Comment author: Larks 05 April 2015 02:09:25PM 2 points [-]

Kantian ethics would almost definitely say to never divorce. Kantianism is not the same as Rule Utilitarianism!

Comment author: Jiro 04 April 2015 03:57:28PM 1 point [-]

A country that is known to elect new leaders cannot credibly precommit to paying back a loan unless it is in a situation that is robust against new leaders refusing to pay back the loans. So you would in fact be bound by the precommitments of your predecessor whether you wanted to be or not, though the exact mechanism can vary depending on exactly what made the precommitment credible.

Comment author: Larks 05 April 2015 02:04:34PM 1 point [-]

That's highly misleading. Empirically, many countries have successfully raise debt, and paid it back, despite debt-holders having no defense against a new leader wanting to default.

Comment author: D_Malik 28 March 2015 08:39:07PM *  0 points [-]

I'm planning to get a BS and then an MS in computer science. To get the BS I have to take a certain number of course units, much more than is actually needed to fulfill the BS's requirements, and I'm not entirely sure what to fill those extra units with.

Which of these is more impressive?

  • A 2nd major in economics.
  • A 2nd major in management engineering.
  • 2 minors in any 2 of:
    • statistics
    • economics
    • management engineering
    • mathematics
Comment author: Larks 28 March 2015 11:45:23PM 2 points [-]
  • Major in Economics
  • Minor in Maths/Stats
  • Minor in Econ
  • Major in Management Engineering
  • Minor in Management Engineering

I don't know exactly what management engineering is but it sounds like a made up subject.

Comment author: Larks 18 March 2015 01:54:32AM 3 points [-]

Suppose I wanted to predict the likelihood of and degree of delays and cost over-runs associated with a nuclear plant currently under construction. How would people recommend I do so?

Comment author: Nornagest 03 April 2014 02:09:28AM *  10 points [-]
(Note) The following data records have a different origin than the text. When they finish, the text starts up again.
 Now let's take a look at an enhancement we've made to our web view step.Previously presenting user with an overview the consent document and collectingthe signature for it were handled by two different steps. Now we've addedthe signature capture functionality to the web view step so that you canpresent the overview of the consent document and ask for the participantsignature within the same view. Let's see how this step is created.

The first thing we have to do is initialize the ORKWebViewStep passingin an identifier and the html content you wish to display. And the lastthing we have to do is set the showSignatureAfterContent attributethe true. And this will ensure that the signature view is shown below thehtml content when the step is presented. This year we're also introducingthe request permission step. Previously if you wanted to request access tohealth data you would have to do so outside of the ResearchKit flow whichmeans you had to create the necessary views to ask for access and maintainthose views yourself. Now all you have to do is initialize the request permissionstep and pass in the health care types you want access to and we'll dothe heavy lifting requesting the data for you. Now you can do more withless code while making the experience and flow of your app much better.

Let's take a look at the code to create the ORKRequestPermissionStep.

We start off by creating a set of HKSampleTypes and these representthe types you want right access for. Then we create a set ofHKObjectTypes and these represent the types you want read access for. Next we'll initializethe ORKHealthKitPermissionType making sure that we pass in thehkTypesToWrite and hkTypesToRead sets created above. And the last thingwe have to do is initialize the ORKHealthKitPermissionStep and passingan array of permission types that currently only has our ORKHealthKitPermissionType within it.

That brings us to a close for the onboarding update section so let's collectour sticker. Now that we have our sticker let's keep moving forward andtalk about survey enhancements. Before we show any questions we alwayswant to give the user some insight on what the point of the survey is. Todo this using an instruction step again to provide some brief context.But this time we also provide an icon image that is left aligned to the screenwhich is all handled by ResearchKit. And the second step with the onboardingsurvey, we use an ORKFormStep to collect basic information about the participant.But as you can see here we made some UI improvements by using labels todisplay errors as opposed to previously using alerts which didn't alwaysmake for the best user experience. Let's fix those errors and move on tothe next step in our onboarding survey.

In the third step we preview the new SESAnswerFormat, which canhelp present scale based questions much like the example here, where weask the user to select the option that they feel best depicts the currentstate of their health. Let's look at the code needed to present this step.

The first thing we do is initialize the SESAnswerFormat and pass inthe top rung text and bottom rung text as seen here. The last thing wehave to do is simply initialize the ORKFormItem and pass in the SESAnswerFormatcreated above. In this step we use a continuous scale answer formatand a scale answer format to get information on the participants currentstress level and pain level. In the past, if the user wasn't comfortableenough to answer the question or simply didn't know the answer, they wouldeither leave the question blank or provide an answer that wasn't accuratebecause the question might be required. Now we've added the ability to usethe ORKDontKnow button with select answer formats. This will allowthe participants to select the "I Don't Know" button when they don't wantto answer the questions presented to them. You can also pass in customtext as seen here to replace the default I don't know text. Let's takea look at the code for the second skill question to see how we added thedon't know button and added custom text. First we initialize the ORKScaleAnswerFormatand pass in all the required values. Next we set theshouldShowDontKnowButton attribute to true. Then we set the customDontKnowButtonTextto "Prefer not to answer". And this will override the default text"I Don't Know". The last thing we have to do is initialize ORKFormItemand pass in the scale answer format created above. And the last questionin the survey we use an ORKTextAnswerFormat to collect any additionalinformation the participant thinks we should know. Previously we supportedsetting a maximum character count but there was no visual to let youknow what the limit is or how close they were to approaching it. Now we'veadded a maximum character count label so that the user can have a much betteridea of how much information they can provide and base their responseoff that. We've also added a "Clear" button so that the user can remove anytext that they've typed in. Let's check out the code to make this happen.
A few disorganized thoughts:

  • It's often easy to find water and hard to find safe water, so a water purifier might be a useful supplement or substitute. In the States, you can get one for about $30 at REI or other outdoor stores. Purification tablets also exist but I don't know how well they work.

  • I'm not a big fan of commercial first-aid kits; they seem heavy on stuff that'll make you slightly more comfortable in situations where you don't really need first aid, and light on stuff that'll actually help prevent or manage serious illness or injury. Probably better to skip these and go with a more targeted approach, unless you expect to be dealing with people that insist on treatment for minor trauma.
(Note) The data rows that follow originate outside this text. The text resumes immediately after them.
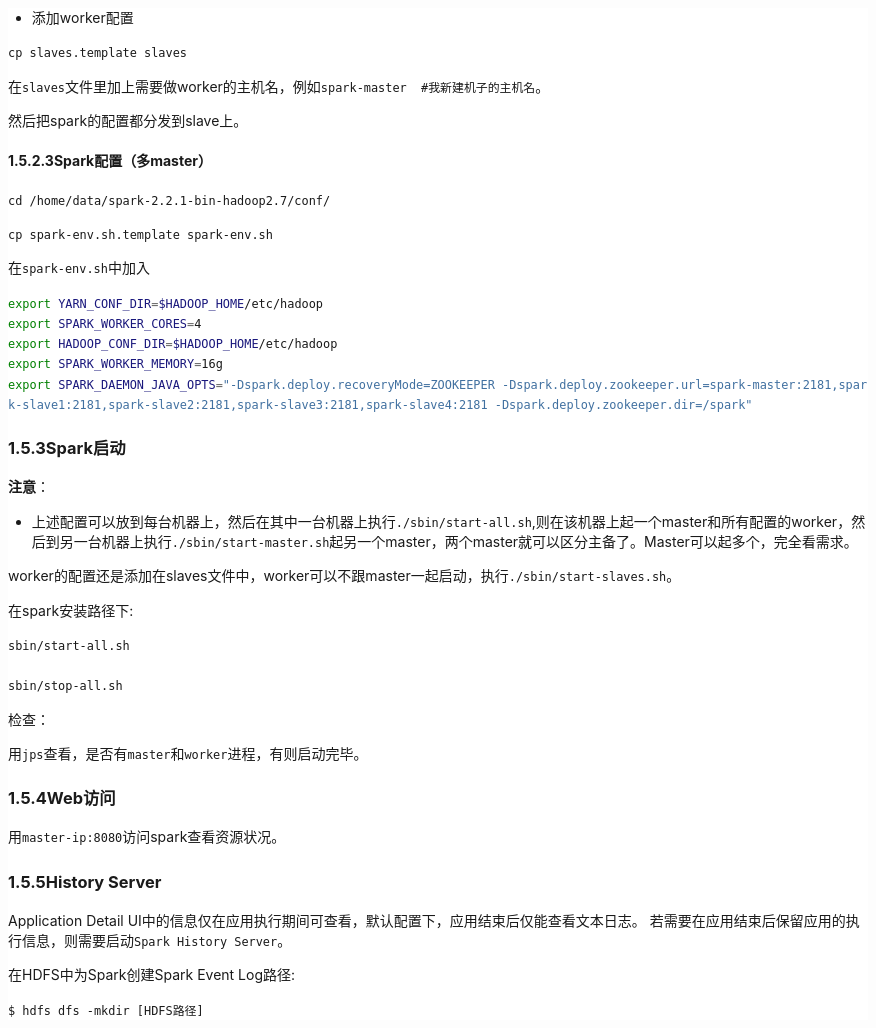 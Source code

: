 - 添加worker配置

`cp slaves.template slaves `

在`slaves`文件里加上需要做worker的主机名，例如`spark-master  #我新建机子的主机名`。

然后把spark的配置都分发到slave上。

#### 1.5.2.3Spark配置（多master）

`cd /home/data/spark-2.2.1-bin-hadoop2.7/conf/`

`cp spark-env.sh.template spark-env.sh`

在`spark-env.sh`中加入

```bash
export YARN_CONF_DIR=$HADOOP_HOME/etc/hadoop
export SPARK_WORKER_CORES=4
export HADOOP_CONF_DIR=$HADOOP_HOME/etc/hadoop
export SPARK_WORKER_MEMORY=16g
export SPARK_DAEMON_JAVA_OPTS="-Dspark.deploy.recoveryMode=ZOOKEEPER -Dspark.deploy.zookeeper.url=spark-master:2181,spark-slave1:2181,spark-slave2:2181,spark-slave3:2181,spark-slave4:2181 -Dspark.deploy.zookeeper.dir=/spark"
```

### 1.5.3Spark启动

**注意**：

- 上述配置可以放到每台机器上，然后在其中一台机器上执行`./sbin/start-all.sh`,则在该机器上起一个master和所有配置的worker，然后到另一台机器上执行`./sbin/start-master.sh`起另一个master，两个master就可以区分主备了。Master可以起多个，完全看需求。

worker的配置还是添加在slaves文件中，worker可以不跟master一起启动，执行`./sbin/start-slaves.sh`。

在spark安装路径下:

```bash
sbin/start-all.sh

sbin/stop-all.sh
```

检查：

用`jps`查看，是否有`master`和`worker`进程，有则启动完毕。

### 1.5.4Web访问

用`master-ip:8080`访问spark查看资源状况。

### 1.5.5History Server

Application Detail UI中的信息仅在应用执行期间可查看，默认配置下，应用结束后仅能查看文本日志。 若需要在应用结束后保留应用的执行信息，则需要启动`Spark History Server`。

在HDFS中为Spark创建Spark Event Log路径:

```
$ hdfs dfs -mkdir [HDFS路径]
```
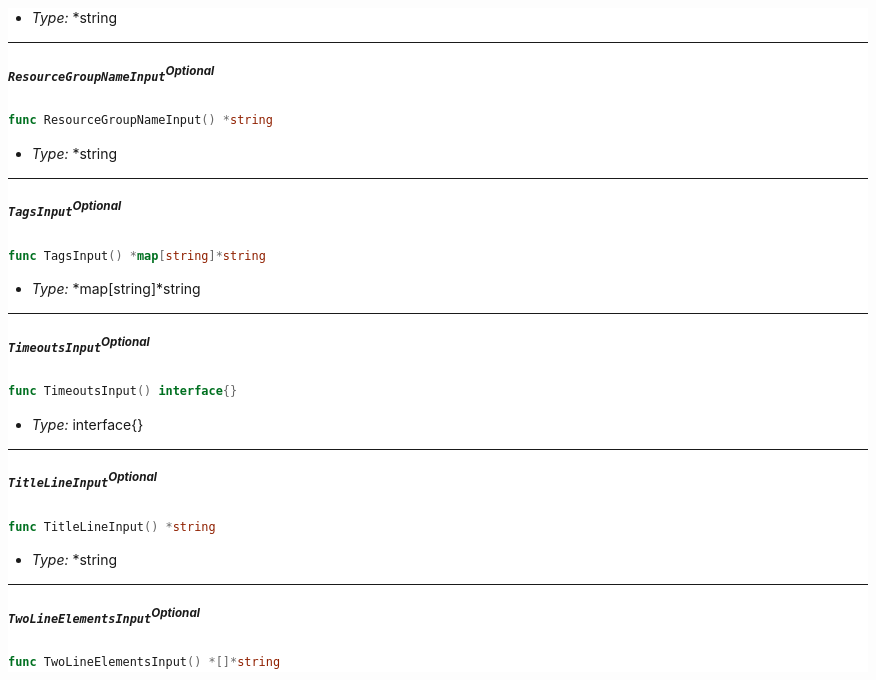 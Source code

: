 - *Type:* *string

---

##### `ResourceGroupNameInput`<sup>Optional</sup> <a name="ResourceGroupNameInput" id="@cdktf/provider-azurerm.orbitalSpacecraft.OrbitalSpacecraft.property.resourceGroupNameInput"></a>

```go
func ResourceGroupNameInput() *string
```

- *Type:* *string

---

##### `TagsInput`<sup>Optional</sup> <a name="TagsInput" id="@cdktf/provider-azurerm.orbitalSpacecraft.OrbitalSpacecraft.property.tagsInput"></a>

```go
func TagsInput() *map[string]*string
```

- *Type:* *map[string]*string

---

##### `TimeoutsInput`<sup>Optional</sup> <a name="TimeoutsInput" id="@cdktf/provider-azurerm.orbitalSpacecraft.OrbitalSpacecraft.property.timeoutsInput"></a>

```go
func TimeoutsInput() interface{}
```

- *Type:* interface{}

---

##### `TitleLineInput`<sup>Optional</sup> <a name="TitleLineInput" id="@cdktf/provider-azurerm.orbitalSpacecraft.OrbitalSpacecraft.property.titleLineInput"></a>

```go
func TitleLineInput() *string
```

- *Type:* *string

---

##### `TwoLineElementsInput`<sup>Optional</sup> <a name="TwoLineElementsInput" id="@cdktf/provider-azurerm.orbitalSpacecraft.OrbitalSpacecraft.property.twoLineElementsInput"></a>

```go
func TwoLineElementsInput() *[]*string
```
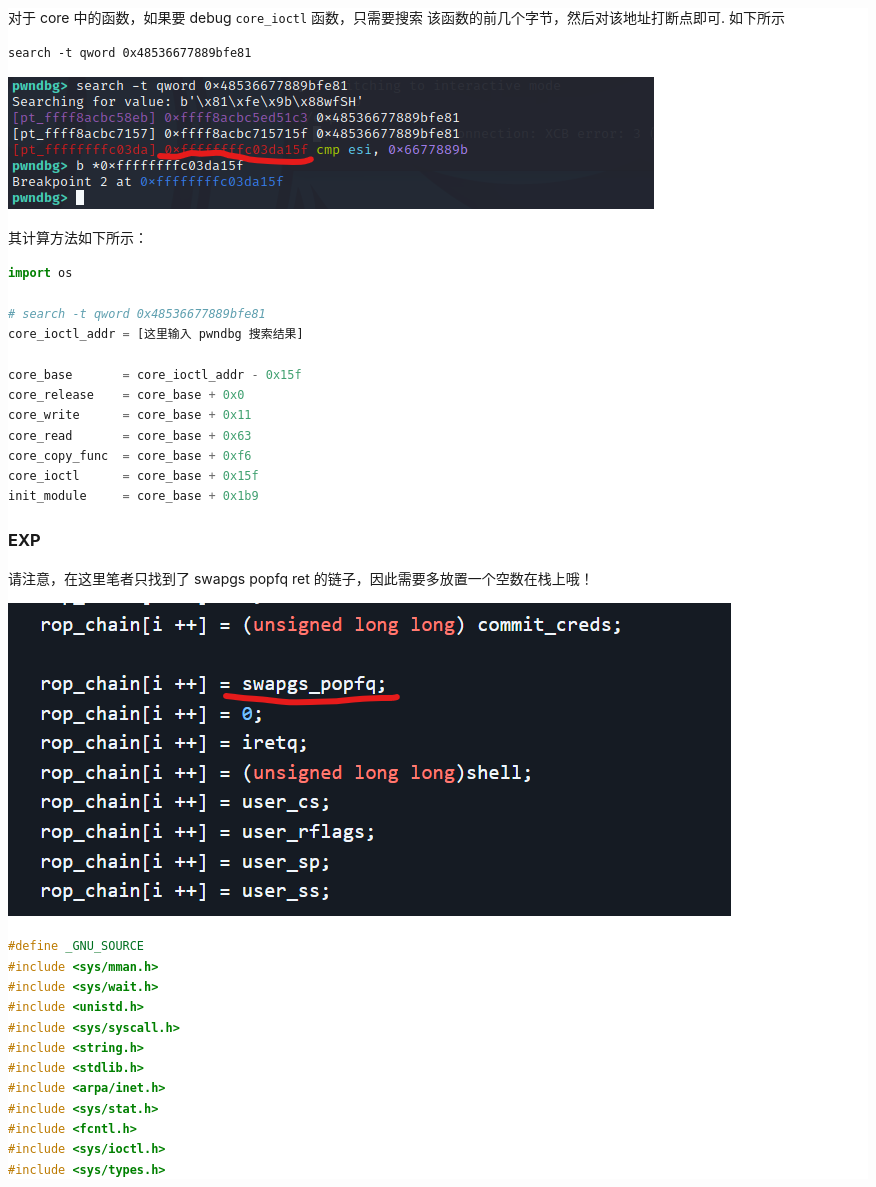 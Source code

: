 对于 core 中的函数，如果要 debug `core_ioctl` 函数，只需要搜索 该函数的前几个字节，然后对该地址打断点即可. 如下所示

```
search -t qword 0x48536677889bfe81
```

![qwb](/image/kernelpwn/13.png)  

其计算方法如下所示：  
```py
import os

# search -t qword 0x48536677889bfe81
core_ioctl_addr = [这里输入 pwndbg 搜索结果]

core_base       = core_ioctl_addr - 0x15f
core_release    = core_base + 0x0
core_write      = core_base + 0x11
core_read       = core_base + 0x63
core_copy_func  = core_base + 0xf6
core_ioctl      = core_base + 0x15f
init_module     = core_base + 0x1b9
```

### [](#header-3)EXP

请注意，在这里笔者只找到了 swapgs popfq ret 的链子，因此需要多放置一个空数在栈上哦！

![qwb](/image/kernelpwn/14.png)  

```c
#define _GNU_SOURCE
#include <sys/mman.h>
#include <sys/wait.h>
#include <unistd.h>
#include <sys/syscall.h>
#include <string.h>
#include <stdlib.h>
#include <arpa/inet.h>
#include <sys/stat.h>
#include <fcntl.h>
#include <sys/ioctl.h>
#include <sys/types.h>
```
  • I am a big fan of gel bandages for blisters; they won't save your life but they will save your mobility, especially if you're not used to walking long distances or are stuck in the wrong shoes. I try to keep them anywhere I might find myself doing a lot of unexpected walking from, like my car, and they're an essential piece of backpacking kit.
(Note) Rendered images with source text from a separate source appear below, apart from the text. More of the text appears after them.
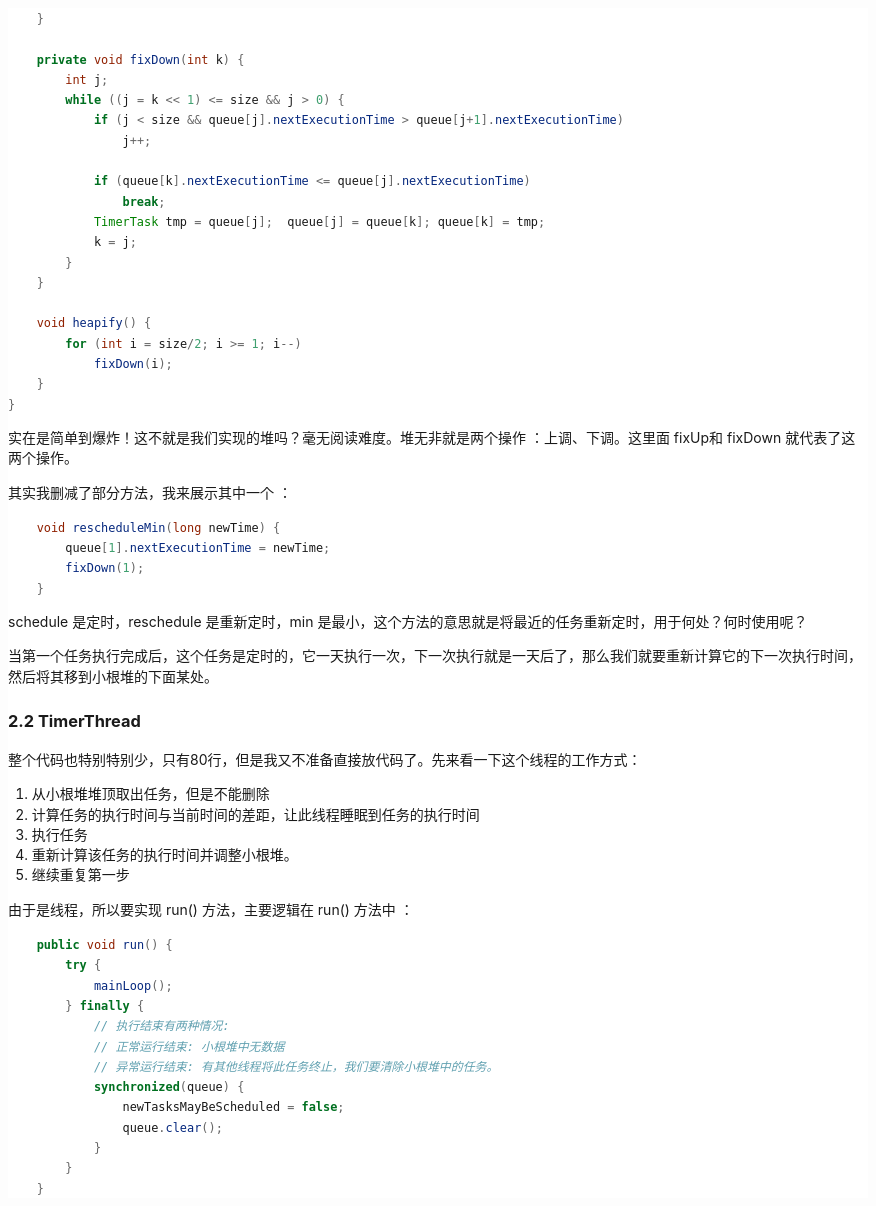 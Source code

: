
 ```java
    }

    private void fixDown(int k) {
        int j;
        while ((j = k << 1) <= size && j > 0) {
            if (j < size && queue[j].nextExecutionTime > queue[j+1].nextExecutionTime)
                j++; 
            
            if (queue[k].nextExecutionTime <= queue[j].nextExecutionTime)
                break;
            TimerTask tmp = queue[j];  queue[j] = queue[k]; queue[k] = tmp;
            k = j;
        }
    }

    void heapify() {
        for (int i = size/2; i >= 1; i--)
            fixDown(i);
    }
}

```

实在是简单到爆炸！这不就是我们实现的堆吗？毫无阅读难度。堆无非就是两个操作 ：上调、下调。这里面 fixUp和 fixDown 就代表了这两个操作。

其实我删减了部分方法，我来展示其中一个 ：

```java
    void rescheduleMin(long newTime) {
        queue[1].nextExecutionTime = newTime;
        fixDown(1);
    }
```

schedule 是定时，reschedule 是重新定时，min 是最小，这个方法的意思就是将最近的任务重新定时，用于何处？何时使用呢？

当第一个任务执行完成后，这个任务是定时的，它一天执行一次，下一次执行就是一天后了，那么我们就要重新计算它的下一次执行时间，然后将其移到小根堆的下面某处。

### 2.2 TimerThread

整个代码也特别特别少，只有80行，但是我又不准备直接放代码了。先来看一下这个线程的工作方式：

1. 从小根堆堆顶取出任务，但是不能删除
2. 计算任务的执行时间与当前时间的差距，让此线程睡眠到任务的执行时间
3. 执行任务
4. 重新计算该任务的执行时间并调整小根堆。
5. 继续重复第一步

由于是线程，所以要实现 run() 方法，主要逻辑在 run() 方法中 ：

```java
    public void run() {
        try {
            mainLoop();
        } finally {
            // 执行结束有两种情况:
            // 正常运行结束: 小根堆中无数据
            // 异常运行结束: 有其他线程将此任务终止，我们要清除小根堆中的任务。
            synchronized(queue) {
                newTasksMayBeScheduled = false;
                queue.clear();   
            }
        }
    }
```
  • A multitool (Leatherman or competitor) is almost never the right thing to be using, but it's very often good enough if you don't mind a little extra labor. I keep one in my car's glovebox.

  • Information about how to use things can be as important as things. A book on field medicine would probably be a good thing to keep around. One on survival skills would probably take up more room in your luggage than it's really worth, if you're planning to go somewhere you might need it; but loading one onto an e-reader app on your phone doesn't have that problem. It does have the compensating problem of battery life.

Comment author: Larks 18 March 2015 01:29:19AM 0 points [-]

I'm not a big fan of commercial first-aid kits; they seem heavy on stuff that'll make you slightly more comfortable in situations where you don't really need first aid, and light on stuff that'll actually help prevent or manage serious illness or injury. Probably better to skip these and go with a more targeted approach ...

Could you provide some concrete suggestions?